Decreased muscle tone because of aging, complications of pelvic surgery, or excessive straining during bowel movements may also result in prolapse of some or all of these structures. Pelvic tumors and neurologic conditions, such as spina bifida and diabetic neuropathy, which interrupt the innervation of pelvic muscles, can also increase the risk.

Pathogenesis

The uterus and other pelvic structures are maintained in their proper position by the uterosacral, round, broad, and cardinal ligaments. The pelvic floor musculature forms a slinglike structure that supports the uterus, vagina, urinary bladder, and rectum (see Fig. 20-7). Multiple pregnancies and deliveries progressively stretch and potentially weaken or damage these important structures.

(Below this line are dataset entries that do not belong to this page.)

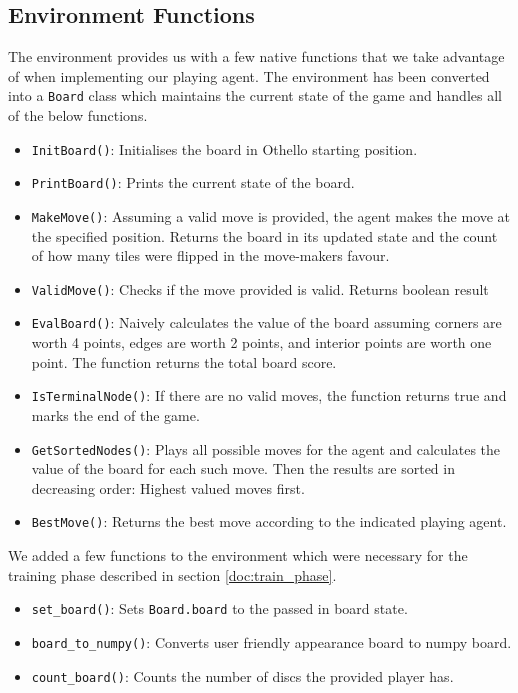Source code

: \documentclass{article}
\begin{document}
\subsection{\label{doc:env_func}Environment Functions}
The environment provides us with a few native functions that we take advantage of when implementing our playing agent\cite{codes}. The environment has been converted into a \texttt{Board} class which maintains the current state of the game and handles all of the below functions.
\begin{itemize}
    \item \texttt{InitBoard()}: Initialises the board in Othello starting position.
    \item \texttt{PrintBoard()}: Prints the current state of the board.
    \item \texttt{MakeMove()}: Assuming a valid move is provided, the agent makes the move at the specified position. Returns the board in its updated state and the count of how many tiles were flipped in the move-makers favour.
    \item \texttt{ValidMove()}: Checks if the move provided is valid. Returns boolean result
    \item \texttt{EvalBoard()}: Naively calculates the value of the board assuming corners are worth 4 points, edges are worth 2 points, and interior points are worth one point. The function returns the total board score.
    \item \texttt{IsTerminalNode()}: If there are no valid moves, the function returns true and marks the end of the game.
    \item \texttt{GetSortedNodes()}: Plays all possible moves for the agent and calculates the value of the board for each such move. Then the results are sorted in decreasing order: Highest valued moves first.
    \item \texttt{BestMove()}: Returns the best move according to the indicated playing agent.
\end{itemize}
We added a few functions to the environment which were necessary for the training phase described in section \ref{doc:train_phase}.
\begin{itemize}
    \item \texttt{set\_board()}: Sets \texttt{Board.board} to the passed in board state.
    \item \texttt{board\_to\_numpy()}: Converts user friendly appearance board to numpy board.
    \item \texttt{count\_board()}: Counts the number of discs the provided player has.
\end{itemize}
\end{document}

Cystocele occurs when the muscle support for the bladder is impaired. This allows the bladder to drop below the uterus. Over a period of time the vaginal wall will stretch and bulge downward. Eventually the bladder can herniate through the anterior vaginal wall and form a cystocele. A rectocele occurs when the posterior vaginal wall and underlying rectum bulge forward. Eventually protrusion occurs through the introitus as the supporting structures continue to weaken. Uterine prolapse occurs when the supporting ligaments become overstretched.